Friday, February 3, 2006
I read back over my blog today not surprised to find that I have grown since I started back then. Gosh am I thankful that I have grown. I will always stand by my realization that college saved my life. Education saved my life. I wonder sometimes where I would be without it, probably at home the same mostly, except that I think I would comprehend things differently and my mind would be quite narrow compared to now. Last night (and often at night) I was scared again. I don’t know of what but I just lay there and I feel like things are pulling away from me, and the sky is ever expanding until space is all there is. I think I’m just frightened about the future only because I do not know what is coming up. I don’t want certain things in my life to end, or to start for that matter. James sleepily listened to me and tried to answer my questions but he either doesn’t think the same way I do, or he had no idea what I'm talking about to begin with. Poor boy, I give him the worst time. All he wants to do is go to sleep and I sit there blabbing on about bluntly honest things. I don’t understand how he can stand to be with me. Last night I told him how I continually want to change him in to what I want him be. A couple of my friends say they have that problem in relationships too. I don’t really want him to change; I just want him to grow. I want him to do everything he possibly can to be the best person he can be. And in my opinion to do that is to read, go to school and have an open mind, and so I think James should do the same. Then I think to myself, well he does do those things on occasion and he has other things that make him grow too. But I realize what I want him to do is think the same way I do. I like to think of myself as ever growing. I mean that I am never fixed in one concrete spot. That my mind is ever growing and adapting to the new things I learn and that challenge my bias and sometimes even convert them. Jeez I say to myself. Aren’t I always the one to say there are more ways to approach life then one can ever know and there is not one right way to do it, so that gives me literally no right to feel the way I do. Sigh…I'm destructive sometimes, and I disappoint myself a lot. But as I said I’m ever growing and maybe one day I’ll get over it.

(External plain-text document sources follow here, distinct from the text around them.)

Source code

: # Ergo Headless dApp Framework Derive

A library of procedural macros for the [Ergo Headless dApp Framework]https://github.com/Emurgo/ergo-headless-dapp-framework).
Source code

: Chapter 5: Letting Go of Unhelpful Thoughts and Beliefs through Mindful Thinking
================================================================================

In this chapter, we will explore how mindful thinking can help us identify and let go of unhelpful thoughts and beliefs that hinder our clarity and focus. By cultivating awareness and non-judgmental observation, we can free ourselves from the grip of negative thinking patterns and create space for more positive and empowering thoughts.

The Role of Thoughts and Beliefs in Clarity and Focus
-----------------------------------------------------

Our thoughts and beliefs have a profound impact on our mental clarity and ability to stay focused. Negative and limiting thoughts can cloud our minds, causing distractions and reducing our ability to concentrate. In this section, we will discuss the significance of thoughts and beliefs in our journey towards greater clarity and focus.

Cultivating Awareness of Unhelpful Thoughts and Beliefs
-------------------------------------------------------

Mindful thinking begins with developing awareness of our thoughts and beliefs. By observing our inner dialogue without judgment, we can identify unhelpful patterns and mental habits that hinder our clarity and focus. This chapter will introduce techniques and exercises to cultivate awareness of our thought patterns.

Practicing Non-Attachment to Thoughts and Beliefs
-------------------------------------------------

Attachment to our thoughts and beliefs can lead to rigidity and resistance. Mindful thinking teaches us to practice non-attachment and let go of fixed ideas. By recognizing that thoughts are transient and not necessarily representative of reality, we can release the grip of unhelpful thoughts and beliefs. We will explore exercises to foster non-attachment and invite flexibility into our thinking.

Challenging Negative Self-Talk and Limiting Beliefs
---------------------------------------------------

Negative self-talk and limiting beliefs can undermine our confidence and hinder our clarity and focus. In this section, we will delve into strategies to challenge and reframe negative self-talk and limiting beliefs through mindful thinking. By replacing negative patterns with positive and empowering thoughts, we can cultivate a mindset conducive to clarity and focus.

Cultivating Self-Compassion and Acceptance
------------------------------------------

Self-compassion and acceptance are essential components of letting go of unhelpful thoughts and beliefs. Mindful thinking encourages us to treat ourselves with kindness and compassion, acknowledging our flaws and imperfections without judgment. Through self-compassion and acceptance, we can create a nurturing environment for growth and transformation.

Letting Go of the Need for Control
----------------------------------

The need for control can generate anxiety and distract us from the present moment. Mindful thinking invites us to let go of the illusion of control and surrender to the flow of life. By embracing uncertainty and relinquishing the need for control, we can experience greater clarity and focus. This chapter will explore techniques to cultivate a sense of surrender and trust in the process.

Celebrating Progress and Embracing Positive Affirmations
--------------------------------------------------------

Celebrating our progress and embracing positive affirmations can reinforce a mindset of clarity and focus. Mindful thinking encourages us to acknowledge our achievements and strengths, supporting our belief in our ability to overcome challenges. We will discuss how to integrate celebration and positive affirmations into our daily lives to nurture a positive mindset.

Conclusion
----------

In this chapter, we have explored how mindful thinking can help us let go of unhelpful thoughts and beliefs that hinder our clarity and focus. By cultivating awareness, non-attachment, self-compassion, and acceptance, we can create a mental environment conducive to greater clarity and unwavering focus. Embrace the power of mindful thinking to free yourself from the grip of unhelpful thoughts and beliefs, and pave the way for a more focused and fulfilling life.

I am taking Living Myths: The Quest for Self with David Sander. It’s a religious studies 300 level course. It’s my favorite class and so far topping the charts of favorite classes at Humboldt State University. Basically we are exploring myth as a primordial and universally human way of knowing. Myth means story in Greek. Some things my teacher said about the course: “we can think of myth as a forest of unknown size. We are going to take a likely looking path into the forest, but by the time we get to the other side, we will have seen only a fraction of the whole. Even so, we will have gained experience to help us when we reenter the forest in the future, on different paths…myth is a medium between self and other, between time and eternity, and between conscious and unconscious levels of our being…Myths create worlds of perception and meaning, and these worlds have boundaries. In each of these worlds are an everyday place, an underworld and a heaven, and in each is a sacred center. The center is the focus of the quest. Our understanding of this quest comes through symbols, and there are few definitive answers.”